In his review for the Los Angeles Times, Kevin Thomas wrote, “This film demands much more acting than sprinting from Potente than Run Lola Run did, and she is more than up to the challenge, creating a compelling portrait of a young woman who beneath a demure surface is as coolly daring as a comic book heroine.” The Washington Post’s Desson Howe wrote, “And it’s engaging to sit through a movie that deconstructs action elements – in this case, a bank robbery – and casts them in an entirely different light. Unlike Hollywood’s heavy-hitting movies of the summer, you don’t have any idea what’s going to happen next.” However, the USA Today’s Mark Clark gave it two-and-a-half stars and wrote, “At 133 minutes, however, the movie keeps putting a paceless point on what would seem to be an obvious homily. Crawl, Lola, crawl.”

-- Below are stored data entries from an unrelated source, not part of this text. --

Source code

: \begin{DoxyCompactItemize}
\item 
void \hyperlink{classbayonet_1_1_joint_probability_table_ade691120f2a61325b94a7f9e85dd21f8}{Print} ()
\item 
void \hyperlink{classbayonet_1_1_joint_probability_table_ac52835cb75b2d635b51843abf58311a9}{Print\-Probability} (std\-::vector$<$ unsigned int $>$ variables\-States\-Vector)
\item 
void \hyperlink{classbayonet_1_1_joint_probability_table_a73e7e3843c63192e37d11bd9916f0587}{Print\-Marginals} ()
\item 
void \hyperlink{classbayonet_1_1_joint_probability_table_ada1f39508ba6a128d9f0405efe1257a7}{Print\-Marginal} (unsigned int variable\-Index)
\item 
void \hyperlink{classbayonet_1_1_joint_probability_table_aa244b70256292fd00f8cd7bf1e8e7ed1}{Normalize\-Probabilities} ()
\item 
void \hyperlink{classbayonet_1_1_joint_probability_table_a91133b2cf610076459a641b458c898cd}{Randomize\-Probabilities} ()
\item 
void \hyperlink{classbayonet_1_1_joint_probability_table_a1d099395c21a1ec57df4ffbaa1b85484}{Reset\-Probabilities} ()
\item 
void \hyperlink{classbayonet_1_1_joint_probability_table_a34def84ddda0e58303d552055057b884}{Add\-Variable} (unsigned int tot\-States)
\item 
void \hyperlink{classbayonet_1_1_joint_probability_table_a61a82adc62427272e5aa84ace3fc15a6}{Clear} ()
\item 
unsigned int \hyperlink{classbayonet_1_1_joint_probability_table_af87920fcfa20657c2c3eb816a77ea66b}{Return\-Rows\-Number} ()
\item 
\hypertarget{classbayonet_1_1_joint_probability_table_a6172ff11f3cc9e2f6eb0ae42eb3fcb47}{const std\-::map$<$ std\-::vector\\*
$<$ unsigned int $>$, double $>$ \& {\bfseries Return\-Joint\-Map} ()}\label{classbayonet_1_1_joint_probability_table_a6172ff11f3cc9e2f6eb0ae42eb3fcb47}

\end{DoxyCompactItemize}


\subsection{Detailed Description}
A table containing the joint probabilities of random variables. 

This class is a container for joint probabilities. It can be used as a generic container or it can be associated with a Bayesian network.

Tykwer’s film explores different kinds of love and provokes questions about the nature of it. There’s love between friends, love between brothers, love between caregiver and patient, romantic love and even subtextually with love between director and leading lady. There is a tradition in cinema of directors being involved with their leading ladies – James Cameron and Linda Hamilton, Sam Mendes and Kate Winslet and at the time they made this film, Tykwer and Potente. Does the director have to be in love with his leading lady to capture her inner beauty and her external luminescence on camera? If so, he succeeded with both Lola and Princess. Interestingly, they never did another film together after this one and broke up a few years later. He has also never managed to equal the brilliance of Princess since.
The Princess and the Warrior reminds us to notice the world around us, the lushness of life and to enjoy the textures of things. This film is full of little moments that have meaning and contribute to the textured world Tykwer has created. Princess is all about the unpredictable directions life takes and how one chance encounter can change everything. It sounds like a cliché, but Tykwer’s approach is anything but that. He has crafted what feels like a very personal film about two very different people that find each other and in doing so provide what the other needs. For her it is to break free from a world she’s only known and for him it is dealing with a past trauma. This is a powerful film that takes you on a journey with these characters and by the end they have changed significantly from when we first me them. It addresses weighty themes like life, death and morality in a thoughtful way.
Axmaker, Sean. “Tykwer Slows Down After Lola.” Seattle Post-Intelligencer. July 2, 2001.
Blackwelder, Rob. “Life Beyond Lola.” SPLICEDwire. April 20, 2001.
Fuchs, Cynthia. “Interview with Tom Tykwer and Franka Potente.” PopMatters. 2001.